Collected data
*****

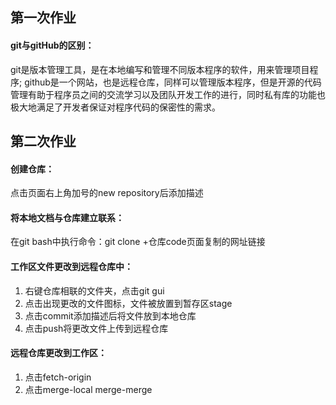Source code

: ﻿## 第一次作业
#### git与gitHub的区别：
git是版本管理工具，是在本地编写和管理不同版本程序的软件，用来管理项目程序; github是一个网站，也是远程仓库，同样可以管理版本程序，但是开源的代码管理有助于程序员之间的交流学习以及团队开发工作的进行，同时私有库的功能也极大地满足了开发者保证对程序代码的保密性的需求。

## 第二次作业
#### 创建仓库：
点击页面右上角加号的new repository后添加描述
#### 将本地文档与仓库建立联系：
在git bash中执行命令：git clone +仓库code页面复制的网址链接
#### 工作区文件更改到远程仓库中：
1. 右键仓库相联的文件夹，点击git gui
2. 点击出现更改的文件图标，文件被放置到暂存区stage
3. 点击commit添加描述后将文件放到本地仓库
4. 点击push将更改文件上传到远程仓库
#### 远程仓库更改到工作区：
1. 点击fetch-origin
2. 点击merge-local merge-merge








 


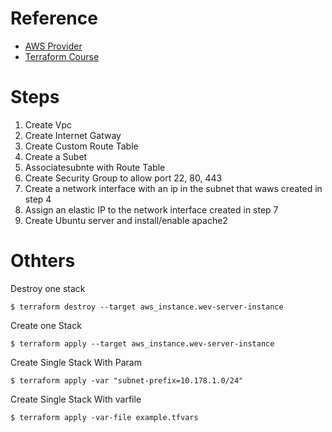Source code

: # Reference

- [AWS Provider][AWS-Provider]
- [Terraform Course][freeCodeCamp.org]

# Steps
1. Create Vpc
2. Create Internet Gatway
3. Create Custom Route Table
4. Create a Subet
5. Associatesubnte with Route Table
6. Create Security Group to allow port 22, 80, 443
7. Create a network interface with an ip in the subnet that waws created in step 4
8. Assign an elastic IP to the network interface created in step 7
9. Create Ubuntu server and install/enable apache2
 
# Othters

Destroy one stack

    $ terraform destroy --target aws_instance.wev-server-instance

Create one Stack

    $ terraform apply --target aws_instance.wev-server-instance

Create Single Stack With Param

    $ terraform apply -var "subnet-prefix=10.178.1.0/24"

Create Single Stack With varfile

    $ terraform apply -var-file example.tfvars

<!-- Reference -->

[AWS-Provider]: https://registry.terraform.io/providers/hashicorp/aws/latest/docs
[freeCodeCamp.org]: https://www.youtube.com/watch?v=SLB_c_ayRMo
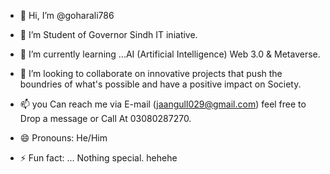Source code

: - 👋 Hi, I’m @goharali786
- 👀 I’m Student of Governor Sindh IT iniative.
- 🌱 I’m currently learning ...AI (Artificial Intelligence) Web 3.0 & Metaverse.
- 💞️ I’m looking to collaborate on innovative projects that push the boundries of what's possible and have a positive impact on Society.
- 📫 you Can reach me via E-mail (jaangull029@gmail.com) feel free to Drop a message or Call At 03080287270.
- 😄 Pronouns: He/Him

- ⚡ Fun fact: ... Nothing special. hehehe

<!---
goharali786/goharali786 is a ✨ special ✨ repository because its `README.md` (this file) appears on your GitHub profile.
You can click the Preview link to take a look at your changes.
--->
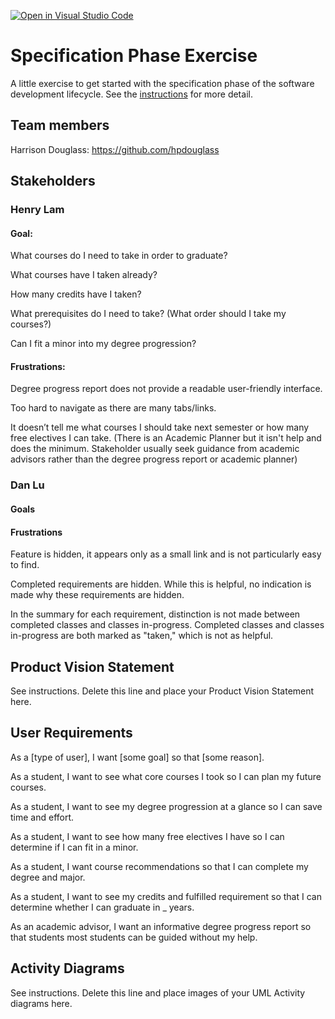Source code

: [![Open in Visual Studio Code](https://classroom.github.com/assets/open-in-vscode-c66648af7eb3fe8bc4f294546bfd86ef473780cde1dea487d3c4ff354943c9ae.svg)](https://classroom.github.com/online_ide?assignment_repo_id=8554033&assignment_repo_type=AssignmentRepo)
# Specification Phase Exercise

A little exercise to get started with the specification phase of the software development lifecycle. See the [instructions](instructions.md) for more detail.

## Team members

Harrison Douglass: <https://github.com/hpdouglass>

## Stakeholders

### Henry Lam

#### Goal:
What courses do I need to take in order to graduate?

What courses have I taken already?

How many credits have I taken?

What prerequisites do I need to take? (What order should I take my courses?)

Can I fit a minor into my degree progression?

#### Frustrations:
Degree progress report does not provide a readable user-friendly interface.

Too hard to navigate as there are many tabs/links.

It doesn’t tell me what courses I should take next semester or how many free electives I can take. (There is an Academic Planner but it isn't help and does the minimum. Stakeholder usually seek guidance from academic advisors rather than the degree progress report or academic planner)

### Dan Lu

#### Goals

#### Frustrations

Feature is hidden, it appears only as a small link and is not particularly easy to find.

Completed requirements are hidden. While this is helpful, no indication is made why these requirements are hidden.

In the summary for each requirement, distinction is not made between completed classes and classes in-progress. Completed classes and classes in-progress are both marked as "taken," which is not as helpful.

## Product Vision Statement

See instructions. Delete this line and place your Product Vision Statement here.

## User Requirements

As a [type of user], I want [some goal] so that [some reason].

As a student, I want to see what core courses I took so I can plan my future courses.

As a student, I want to see my degree progression at a glance so I can save time and effort.

As a student, I want to see how many free electives I have so I can determine if I can fit in a minor.

As a student, I want course recommendations so that I can complete my degree and major.

As a student, I want to see my credits and fulfilled requirement so that I can determine whether I can graduate in _ years.

As an academic advisor, I want an informative degree progress report so that students most students can be guided without my help.

## Activity Diagrams

See instructions. Delete this line and place images of your UML Activity diagrams here.
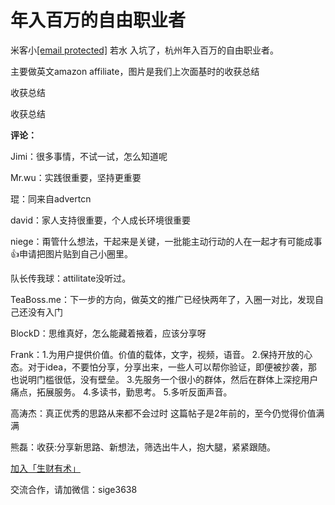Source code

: # 年入百万的自由职业者

米客小[\[email protected\]](https://wizardforcel.gitbooks.io/cdn-cgi/l/email-protection) 若水 入坑了，杭州年入百万的自由职业者。

主要做英文amazon affiliate，图片是我们上次面基时的收获总结

收获总结

收获总结

**评论：**

Jimi：很多事情，不试一试，怎么知道呢

Mr.wu：实践很重要，坚持更重要

琨：同来自advertcn

david：家人支持很重要，个人成长环境很重要

niege：甭管什么想法，干起来是关键，一批能主动行动的人在一起才有可能成事👍申请把图片贴到自己小圈里。

队长传我球：attilitate没听过。

TeaBoss.me：下一步的方向，做英文的推广已经快两年了，入圈一对比，发现自己还没有入门

BlockD：思维真好，怎么能藏着掖着，应该分享呀

Frank：1.为用户提供价值。价值的载体，文字，视频，语音。 2.保持开放的心态。对于idea，不要怕分享，分享出来，一些人可以帮你验证，即便被抄袭，那也说明门槛很低，没有壁垒。 3.先服务一个很小的群体，然后在群体上深挖用户痛点，拓展服务。 4.多读书，勤思考。 5.多听反面声音。

高涛杰：真正优秀的思路从来都不会过时 这篇帖子是2年前的，至今仍觉得价值满满

熊磊：收获:分享新思路、新想法，筛选出牛人，抱大腿，紧紧跟随。

[加入「生财有术」](https://www.ilangcai.com/jiaru/)

交流合作，请加微信：sige3638

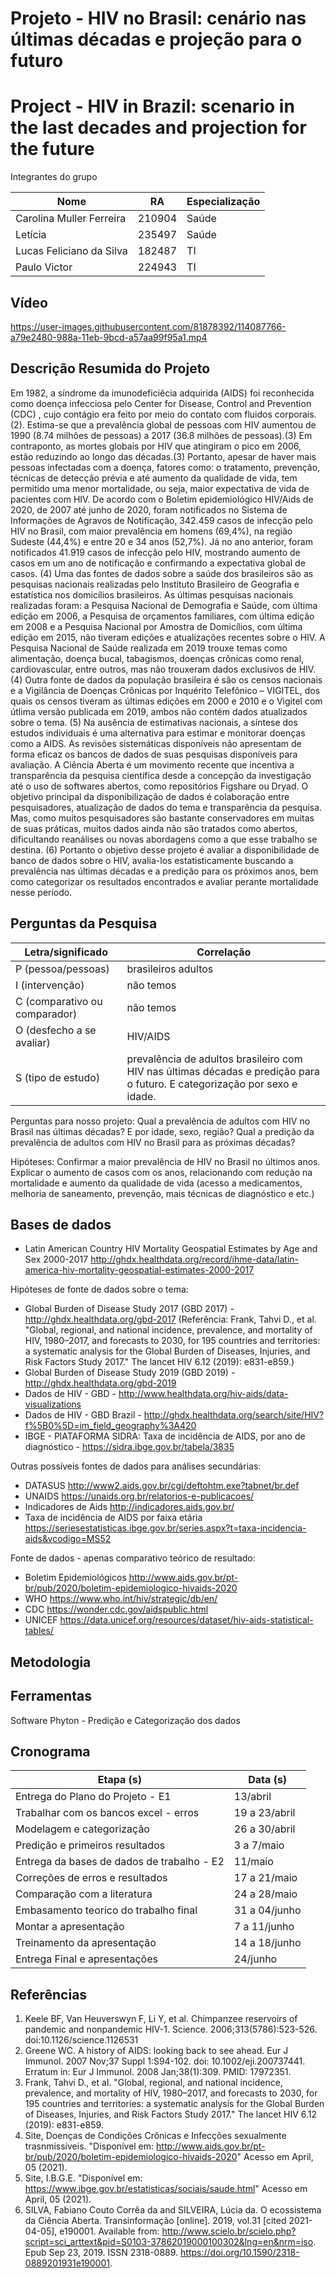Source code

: # Projeto - HIV no Brasil: cenário nas últimas décadas e projeção para o futuro
# Project - HIV in Brazil: scenario in the last decades and projection for the future

Integrantes do grupo

Nome                     | RA    | Especialização
-------------------------| ------| --------------
Carolina Muller Ferreira |210904 | Saúde
Letícia                  |235497 | Saúde
Lucas Feliciano da Silva |182487 | TI 
Paulo Victor             |224943 | TI

## Vídeo

https://user-images.githubusercontent.com/81878392/114087766-a79e2480-988a-11eb-9bcd-a57aa99f95a1.mp4

## Descrição Resumida do Projeto

   Em 1982, a síndrome da imunodeficiêcia adquirida (AIDS) foi reconhecida como doença infecciosa pelo Center for Disease, Control and Prevention (CDC) , cujo contágio era feito por meio do contato com fluidos corporais. (2). Estima-se que a prevalência global de pessoas com HIV aumentou de 1990 (8.74 milhões de pessoas) a 2017 (36.8 milhões de pessoas).(3) Em contraponto, as mortes globais por HIV que atingiram o pico em 2006, estão reduzindo ao longo das décadas.(3) Portanto, apesar de haver mais pessoas infectadas com a doença, fatores como: o tratamento, prevenção, técnicas de detecção prévia e até aumento da qualidade de vida, tem permitido uma menor mortalidade, ou seja, maior expectativa de vida de pacientes com HIV.
   De acordo com o Boletim epidemiológico HIV/Aids de 2020, de 2007 até junho de 2020, foram notificados no Sistema de Informações de Agravos de Notificação, 342.459 casos de infecção pelo HIV no Brasil, com maior prevalência em homens (69,4%), na região Sudeste (44,4%) e entre 20 e 34 anos (52,7%). Já no ano anterior, foram notificados 41.919 casos de infecção pelo HIV, mostrando aumento de casos em um ano de notificação e confirmando a expectativa global de casos. (4)
   Uma das fontes de dados sobre a saúde dos brasileiros são as pesquisas nacionais realizadas pelo Instituto Brasileiro de Geografia e estatística nos domicílios brasileiros. As últimas pesquisas nacionais realizadas foram: a Pesquisa Nacional de Demografia e Saúde, com última edição em 2006, a Pesquisa de orçamentos familiares, com última edição em 2008 e a Pesquisa Nacional por Amostra de Domicílios, com última edição em 2015, não tiveram edições e atualizações recentes sobre o HIV. A Pesquisa Nacional de Saúde realizada em 2019 trouxe temas como alimentação, doença bucal, tabagismos, doenças crônicas como renal, cardiovascular, entre outros, mas não trouxeram dados exclusivos de HIV.(4) Outra fonte de dados da população brasileira é são os censos nacionais e a Vigilância de Doenças Crônicas por Inquérito Telefônico – VIGITEL, dos quais os censos tiveram as últimas edições em 2000 e 2010 e o Vigitel com útlima versão publicada em 2019, ambos não contém dados atualizados sobre o tema. (5) 
   Na ausência de estimativas nacionais, a síntese dos estudos individuais é uma alternativa para estimar e monitorar doenças como a AIDS. As revisões sistemáticas disponíveis não apresentam de forma eficaz os bancos de dados de suas pesquisas disponíveis para avaliação. A Ciência Aberta é um movimento recente que incentiva a transparência da pesquisa científica desde a concepção da investigação até o uso de softwares abertos, como repositórios Figshare ou Dryad. O objetivo principal da disponibilização de dados é colaboração entre pesquisadores, atualização de dados do tema e transparência da pesquisa. Mas, como muitos pesquisadores são bastante conservadores em muitas de suas práticas, muitos dados ainda não são tratados como abertos, dificultando reanálises ou novas abordagens como a que esse trabalho se destina. (6)
   Portanto o objetivo desse projeto é avaliar a disponibilidade de banco de dados sobre o HIV, avalia-los estatisticamente buscando a prevalência nas últimas décadas e a predição para os próximos anos, bem como categorizar os resultados encontrados e avaliar perante mortalidade nesse período.
      
## Perguntas da Pesquisa 
 
Letra/significado            | Correlação    
-----------------------------| ------
P (pessoa/pessoas)           | brasileiros adultos
I (intervenção)              | não temos
C (comparativo ou comparador)| não temos
O (desfecho a se avaliar)    | HIV/AIDS
S (tipo de estudo)           | prevalência de adultos brasileiro com HIV nas últimas décadas e predição para o futuro. E categorização por sexo e idade.

Perguntas para nosso projeto:
Qual a prevalência de adultos com HIV no Brasil nas últimas décadas? E por idade, sexo, região?
Qual a predição da prevalência de adultos com HIV no Brasil para as próximas décadas?

Hipóteses: Confirmar a maior prevalência de HIV no Brasil no últimos anos.
           Explicar o aumento de casos com os anos, relacionando com redução na mortalidade e aumento da qualidade de vida (acesso a medicamentos, melhoria de saneamento, prevenção, mais técnicas de diagnóstico e etc.)
           
## Bases de dados
* Latin American Country HIV Mortality Geospatial Estimates by Age and Sex 2000-2017
http://ghdx.healthdata.org/record/ihme-data/latin-america-hiv-mortality-geospatial-estimates-2000-2017

Hipóteses de fonte de dados sobre o tema:
* Global Burden of Disease Study 2017 (GBD 2017) - http://ghdx.healthdata.org/gbd-2017
(Referência: Frank, Tahvi D., et al. "Global, regional, and national incidence, prevalence, and mortality of HIV, 1980–2017, and forecasts to 2030, for 195 countries and territories: a systematic analysis for the Global Burden of Diseases, Injuries, and Risk Factors Study 2017." The lancet HIV 6.12 (2019): e831-e859.)
* Global Burden of Disease Study 2019 (GBD 2019) - http://ghdx.healthdata.org/gbd-2019
* Dados de HIV - GBD - http://www.healthdata.org/hiv-aids/data-visualizations
* Dados de HIV - GBD Brazil - http://ghdx.healthdata.org/search/site/HIV?f%5B0%5D=im_field_geography%3A420
* IBGE -  PlATAFORMA SIDRA: Taxa de incidência de AIDS, por ano de diagnóstico - https://sidra.ibge.gov.br/tabela/3835

Outras possíveis fontes de dados para análises secundárias:
* DATASUS http://www2.aids.gov.br/cgi/deftohtm.exe?tabnet/br.def
* UNAIDS https://unaids.org.br/relatorios-e-publicacoes/
* Indicadores de Aids http://indicadores.aids.gov.br/
* Taxa de incidência de AIDS por faixa etária https://seriesestatisticas.ibge.gov.br/series.aspx?t=taxa-incidencia-aids&vcodigo=MS52

Fonte de dados - apenas comparativo teórico de resultado:
* Boletim Epidemiológicos http://www.aids.gov.br/pt-br/pub/2020/boletim-epidemiologico-hivaids-2020
* WHO https://www.who.int/hiv/strategic/db/en/
* CDC https://wonder.cdc.gov/aidspublic.html
* UNICEF https://data.unicef.org/resources/dataset/hiv-aids-statistical-tables/

## Metodologia



## Ferramentas

Software Phyton - Predição e Categorização dos dados  

## Cronograma

Etapa (s)                                  | Data (s)
------------------------------------------ | ------
Entrega do Plano do Projeto - E1           | 13/abril
Trabalhar com os bancos excel - erros      | 19 a 23/abril
Modelagem e categorização                  | 26 a 30/abril
Predição e primeiros resultados            | 3 a 7/maio
Entrega da bases de dados de trabalho - E2 | 11/maio
Correções de erros e resultados            | 17 a 21/maio
Comparação com a literatura                | 24 a 28/maio
Embasamento teorico do trabalho final      | 31 a 04/junho
Montar a apresentação                      | 7 a 11/junho
Treinamento da apresentação                | 14 a 18/junho
Entrega Final e apresentações              | 24/junho

## Referências
1. Keele BF, Van Heuverswyn F, Li Y, et al. Chimpanzee reservoirs of pandemic and nonpandemic HIV-1. Science. 2006;313(5786):523-526. doi:10.1126/science.1126531
2. Greene WC. A history of AIDS: looking back to see ahead. Eur J Immunol. 2007 Nov;37 Suppl 1:S94-102. doi: 10.1002/eji.200737441. Erratum in: Eur J Immunol. 2008 Jan;38(1):309. PMID: 17972351.
3. Frank, Tahvi D., et al. "Global, regional, and national incidence, prevalence, and mortality of HIV, 1980–2017, and forecasts to 2030, for 195 countries and territories: a systematic analysis for the Global Burden of Diseases, Injuries, and Risk Factors Study 2017." The lancet HIV 6.12 (2019): e831-e859.
4. Site, Doenças de Condições Crônicas e Infecções sexualmente trasnmissíveis. "Disponível em: http://www.aids.gov.br/pt-br/pub/2020/boletim-epidemiologico-hivaids-2020" Acesso em April, 05 (2021).
5. Site, I.B.G.E. "Disponível em: https://www.ibge.gov.br/estatisticas/sociais/saude.html" Acesso em April, 05 (2021).
6. SILVA, Fabiano Couto Corrêa da  and  SILVEIRA, Lúcia da. O ecossistema da Ciência Aberta. Transinformação [online]. 2019, vol.31 [cited  2021-04-05], e190001. Available from: <http://www.scielo.br/scielo.php?script=sci_arttext&pid=S0103-37862019000100302&lng=en&nrm=iso>.  Epub Sep 23, 2019. ISSN 2318-0889.  https://doi.org/10.1590/2318-0889201931e190001.
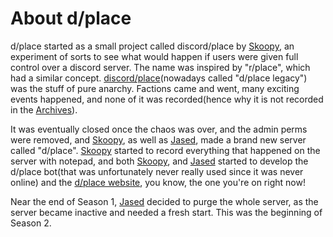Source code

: # About d/place

d/place started as a small project called discord/place by [Skoopy](skoopy.jased.xyz), an experiment of sorts to see what would happen if users were given full control over a discord server. The name was inspired by "r/place", which had a similar concept. [discord/place](https://discord.gg/DcQH4hYHwE)(nowadays called "d/place legacy") was the stuff of pure anarchy. Factions came and went, many exciting events happened, and none of it was recorded(hence why it is not recorded in the [Archives](dplace-world.github.io/history)). 

It was eventually closed once the chaos was over, and the admin perms were removed, and [Skoopy](skoopy.jased.xyz), as well as [Jased](jased.xyz), made a brand new server called "d/place". [Skoopy](skoopy.jased.xyz) started to record everything that happened on the server with notepad, and both [Skoopy](skoopy.jased.xyz), and [Jased](jased.xyz) started to develop the d/place bot(that was unfortunately never really used since it was never online) and the [d/place website](dplace-world.github.io), you know, the one you're on right now!

Near the end of Season 1, [Jased](jased.xyz) decided to purge the whole server, as the server became inactive and needed a fresh start. This was the beginning of Season 2.
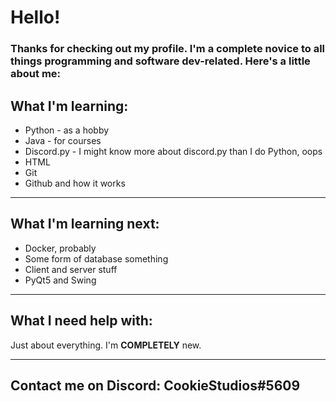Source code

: 

<!--
**CookieStudios5609/CookieStudios5609** is a ✨ _special_ ✨ repository because its `README.md` (this file) appears on your GitHub profile.

Here are some ideas to get you started:

- 🔭 I’m currently working on ...
- 🌱 I’m currently learning ...
- 👯 I’m looking to collaborate on ...
- 🤔 I’m looking for help with ...
- 💬 Ask me about ...
- 📫 How to reach me: ...
- 😄 Pronouns: ...
- ⚡ Fun fact: ...
-->
# Hello!
### Thanks for checking out my profile. I'm a complete novice to all things programming and software dev-related. Here's a little about me:

## What I'm learning:
<ul>
  <li>Python - as a hobby</li>
  <li>Java - for courses</li>
  <li>Discord.py - I might know more about discord.py than I do Python, oops</li>
  <li>HTML</li>
  <li>Git</li>
  <li>Github and how it works</li>
</ul>

---

## What I'm learning next:
<ul>
  <li>Docker, probably</li>
  <li>Some form of database something</li>
  <li>Client and server stuff</li>
  <li>PyQt5 and Swing</li>
</ul>

---

## What I need help with:
<p> Just about everything. I'm <strong>COMPLETELY</strong> new.</p>

---

## Contact me on Discord: CookieStudios#5609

*****

If a line in the data contains the string "instructions", copy it.

A little exercise to get started with the specification phase of the software development lifecycle. See the [instructions](instructions.md) for more detail.
See instructions. Delete this line and place your Product Vision Statement here.
See instructions. Delete this line and place images of your UML Activity diagrams here.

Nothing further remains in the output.